[Excerpts from a dataset]

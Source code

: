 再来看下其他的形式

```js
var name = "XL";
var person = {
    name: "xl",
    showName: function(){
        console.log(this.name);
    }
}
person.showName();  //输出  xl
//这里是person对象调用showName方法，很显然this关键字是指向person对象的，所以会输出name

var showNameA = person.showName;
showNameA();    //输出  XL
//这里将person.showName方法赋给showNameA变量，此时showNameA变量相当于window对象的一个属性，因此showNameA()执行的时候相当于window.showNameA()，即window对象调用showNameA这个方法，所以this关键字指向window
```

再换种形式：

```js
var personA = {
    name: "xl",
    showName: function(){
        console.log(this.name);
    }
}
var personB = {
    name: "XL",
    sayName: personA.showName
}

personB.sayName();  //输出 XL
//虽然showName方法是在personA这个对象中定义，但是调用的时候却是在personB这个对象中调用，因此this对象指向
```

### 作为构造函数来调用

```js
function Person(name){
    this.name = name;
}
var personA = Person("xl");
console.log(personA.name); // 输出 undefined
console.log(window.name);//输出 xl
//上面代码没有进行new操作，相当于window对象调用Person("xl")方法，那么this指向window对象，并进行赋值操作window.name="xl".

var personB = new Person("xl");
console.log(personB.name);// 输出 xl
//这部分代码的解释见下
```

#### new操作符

* **Task description**: Working through the records, copy each line in which the word "console" appears.

* **Response area**:
        console.log(this.name);
        console.log(this.name);
console.log(personA.name); // 输出 undefined
console.log(window.name);//输出 xl
console.log(personB.name);// 输出 xl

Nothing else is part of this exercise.